- **ACTIVITY**: If a line below contains the string "your", copy it out.

··········

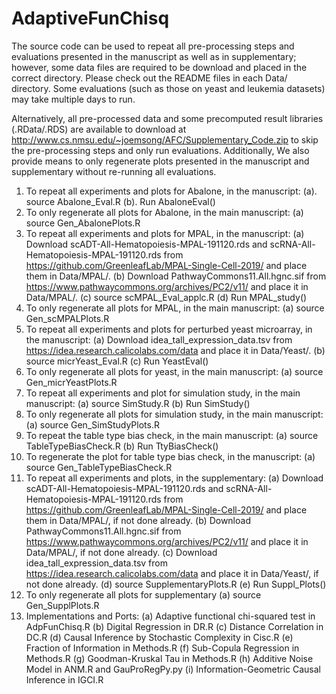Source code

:# AdaptiveFunChisq

The source code can be used to repeat all pre-processing steps and evaluations presented in the manuscript as well as in supplementary; however, some data files are required to be download and placed in the correct directory. Please check out the README files in each Data/ directory. Some evaluations (such as those on yeast and leukemia datasets) may take multiple days to run.

Alternatively, all pre-processed data and some precomputed result libraries (.RData/.RDS) are available to download at http://www.cs.nmsu.edu/~joemsong/AFC/Supplementary_Code.zip to skip the pre-processing steps and only run evaluations. Additionally, We also provide means to only regenerate plots presented in the manuscript and supplementary without re-running all evaluations.

1. To repeat all experiments and plots for Abalone, in the manuscript: 
  (a). source Abalone_Eval.R
  (b). Run AbaloneEval()
2. To only regenerate all plots for Abalone, in the main manuscript:
  (a) source Gen_AbalonePlots.R
3. To repeat all experiments and plots for MPAL, in the manuscript:
  (a) Download scADT-All-Hematopoiesis-MPAL-191120.rds and scRNA-All-Hematopoiesis-MPAL-191120.rds from https://github.com/GreenleafLab/MPAL-Single-Cell-2019/ and place them in Data/MPAL/.
  (b) Download PathwayCommons11.All.hgnc.sif from https://www.pathwaycommons.org/archives/PC2/v11/ and place it in Data/MPAL/.
  (c) source scMPAL_Eval_applc.R
  (d) Run MPAL_study()
4. To only regenerate all plots for MPAL, in the main manuscript: 
  (a) source Gen_scMPALPlots.R
5. To repeat all experiments and plots for perturbed yeast microarray, in the manuscript:
  (a) Download idea_tall_expression_data.tsv from https://idea.research.calicolabs.com/data and place it in Data/Yeast/.
  (b) source micrYeast_Eval.R
  (c) Run YeastEval()
6. To only regenerate all plots for yeast, in the main manuscript:
  (a) source Gen_micrYeastPlots.R
7. To repeat all experiments and plot for simulation study, in the main manuscript:
  (a) source SimStudy.R 
  (b) Run SimStudy()
8. To only regenerate all plots for simulation study, in the main manuscript: 
  (a) source Gen_SimStudyPlots.R
9. To repeat the table type bias check, in the main manuscript: 
  (a) source TableTypeBiasCheck.R
  (b) Run TtyBiasCheck()
10. To regenerate the plot for table type bias check, in the manuscript:
  (a) source Gen_TableTypeBiasCheck.R
11. To repeat all experiments and plots, in the supplementary:
  (a) Download scADT-All-Hematopoiesis-MPAL-191120.rds and scRNA-All-Hematopoiesis-MPAL-191120.rds from https://github.com/GreenleafLab/MPAL-Single-Cell-2019/ and place them in Data/MPAL/, if not done already.
  (b) Download PathwayCommons11.All.hgnc.sif from https://www.pathwaycommons.org/archives/PC2/v11/ and place it in Data/MPAL/, if not done already.
  (c) Download idea_tall_expression_data.tsv from https://idea.research.calicolabs.com/data and place it in Data/Yeast/, if not done already.
  (d) source SupplementaryPlots.R
  (e) Run Suppl_Plots()
12. To only regenerate all plots for supplementary 
  (a) source Gen_SupplPlots.R
13. Implementations and Ports:
  (a) Adaptive functional chi-squared test in AdpFunChisq.R 
  (b) Digital Regression in DR.R
  (c) Distance Correlation in DC.R
  (d) Causal Inference by Stochastic Complexity in Cisc.R 
  (e) Fraction of Information in Methods.R
  (f) Sub-Copula Regression in Methods.R
  (g) Goodman-Kruskal Tau in Methods.R
  (h) Additive Noise Model in ANM.R and GauProRegPy.py
  (i) Information-Geometric Causal Inference in IGCI.R
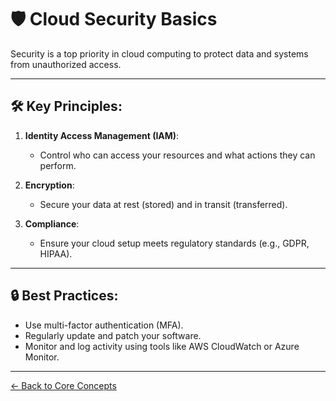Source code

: # 🛡️ Cloud Security Basics

Security is a top priority in cloud computing to protect data and systems from unauthorized access.

---

## 🛠️ Key Principles:
1. **Identity Access Management (IAM)**:
   - Control who can access your resources and what actions they can perform.

2. **Encryption**:
   - Secure your data at rest (stored) and in transit (transferred).

3. **Compliance**:
   - Ensure your cloud setup meets regulatory standards (e.g., GDPR, HIPAA).

---

## 🔒 Best Practices:
- Use multi-factor authentication (MFA).
- Regularly update and patch your software.
- Monitor and log activity using tools like AWS CloudWatch or Azure Monitor.

---

[← Back to Core Concepts](README.md)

··········

- **RESULT OF THE TASK**:
   - Control who can access your resources and what actions they can perform.
   - Secure your data at rest (stored) and in transit (transferred).
   - Ensure your cloud setup meets regulatory standards (e.g., GDPR, HIPAA).
- Regularly update and patch your software.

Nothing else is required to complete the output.